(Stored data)
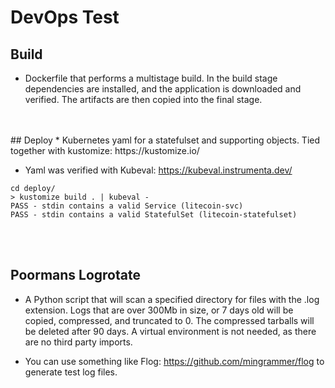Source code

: # DevOps Test

## Build
* Dockerfile that performs a multistage build. In the build stage dependencies are installed, and the application is downloaded and verified. The artifacts are then copied into the final stage.
<br>
<br>
## Deploy
* Kubernetes yaml for a statefulset and supporting objects. Tied together with kustomize: https://kustomize.io/

* Yaml was verified with Kubeval: https://kubeval.instrumenta.dev/
```
cd deploy/
> kustomize build . | kubeval -
PASS - stdin contains a valid Service (litecoin-svc)
PASS - stdin contains a valid StatefulSet (litecoin-statefulset)

```
<br>
<br>

## Poormans Logrotate
* A Python script that will scan a specified directory for files with the .log extension. Logs that are over 300Mb in size, or 7 days old will be copied, compressed, and truncated to 0. The compressed tarballs will be deleted after 90 days. A virtual environment is not needed, as there are no third party imports. 

* You can use something like Flog: https://github.com/mingrammer/flog to generate test log files.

#### Task item:
Across the entries above, find each line with the word "contains" and please copy it out.

#### Output for this exercise:
PASS - stdin contains a valid Service (litecoin-svc)
PASS - stdin contains a valid StatefulSet (litecoin-statefulset)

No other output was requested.